BEGIN MATERIALS PROVIDED
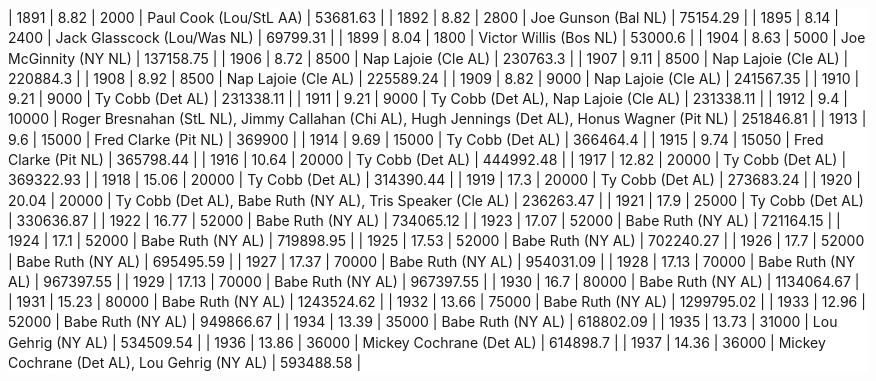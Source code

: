 | 1891 | 8.82 | 2000 | Paul Cook (Lou/StL AA) | 53681.63 |
| 1892 | 8.82 | 2800 | Joe Gunson (Bal NL) | 75154.29 |
| 1895 | 8.14 | 2400 | Jack Glasscock (Lou/Was NL) | 69799.31 |
| 1899 | 8.04 | 1800 | Victor Willis (Bos NL) | 53000.6 |
| 1904 | 8.63 | 5000 | Joe McGinnity (NY NL) | 137158.75 |
| 1906 | 8.72 | 8500 | Nap Lajoie (Cle AL) | 230763.3 |
| 1907 | 9.11 | 8500 | Nap Lajoie (Cle AL) | 220884.3 |
| 1908 | 8.92 | 8500 | Nap Lajoie (Cle AL) | 225589.24 |
| 1909 | 8.82 | 9000 | Nap Lajoie (Cle AL) | 241567.35 |
| 1910 | 9.21 | 9000 | Ty Cobb (Det AL) | 231338.11 |
| 1911 | 9.21 | 9000 | Ty Cobb (Det AL), Nap Lajoie (Cle AL) | 231338.11 |
| 1912 | 9.4 | 10000 | Roger Bresnahan (StL NL), Jimmy Callahan (Chi AL), Hugh Jennings (Det AL), Honus Wagner (Pit NL) | 251846.81 |
| 1913 | 9.6 | 15000 | Fred Clarke (Pit NL) | 369900 |
| 1914 | 9.69 | 15000 | Ty Cobb (Det AL) | 366464.4 |
| 1915 | 9.74 | 15050 | Fred Clarke (Pit NL) | 365798.44 |
| 1916 | 10.64 | 20000 | Ty Cobb (Det AL) | 444992.48 |
| 1917 | 12.82 | 20000 | Ty Cobb (Det AL) | 369322.93 |
| 1918 | 15.06 | 20000 | Ty Cobb (Det AL) | 314390.44 |
| 1919 | 17.3 | 20000 | Ty Cobb (Det AL) | 273683.24 |
| 1920 | 20.04 | 20000 | Ty Cobb (Det AL), Babe Ruth (NY AL), Tris Speaker (Cle AL) | 236263.47 |
| 1921 | 17.9 | 25000 | Ty Cobb (Det AL) | 330636.87 |
| 1922 | 16.77 | 52000 | Babe Ruth (NY AL) | 734065.12 |
| 1923 | 17.07 | 52000 | Babe Ruth (NY AL) | 721164.15 |
| 1924 | 17.1 | 52000 | Babe Ruth (NY AL) | 719898.95 |
| 1925 | 17.53 | 52000 | Babe Ruth (NY AL) | 702240.27 |
| 1926 | 17.7 | 52000 | Babe Ruth (NY AL) | 695495.59 |
| 1927 | 17.37 | 70000 | Babe Ruth (NY AL) | 954031.09 |
| 1928 | 17.13 | 70000 | Babe Ruth (NY AL) | 967397.55 |
| 1929 | 17.13 | 70000 | Babe Ruth (NY AL) | 967397.55 |
| 1930 | 16.7 | 80000 | Babe Ruth (NY AL) | 1134064.67 |
| 1931 | 15.23 | 80000 | Babe Ruth (NY AL) | 1243524.62 |
| 1932 | 13.66 | 75000 | Babe Ruth (NY AL) | 1299795.02 |
| 1933 | 12.96 | 52000 | Babe Ruth (NY AL) | 949866.67 |
| 1934 | 13.39 | 35000 | Babe Ruth (NY AL) | 618802.09 |
| 1935 | 13.73 | 31000 | Lou Gehrig (NY AL) | 534509.54 |
| 1936 | 13.86 | 36000 | Mickey Cochrane (Det AL) | 614898.7 |
| 1937 | 14.36 | 36000 | Mickey Cochrane (Det AL), Lou Gehrig (NY AL) | 593488.58 |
END MATERIALS PROVIDED
WORK ITEM
In the listing, how many lines include the string "Fred"? State the number alone.

RESULT FOR THIS TASK
2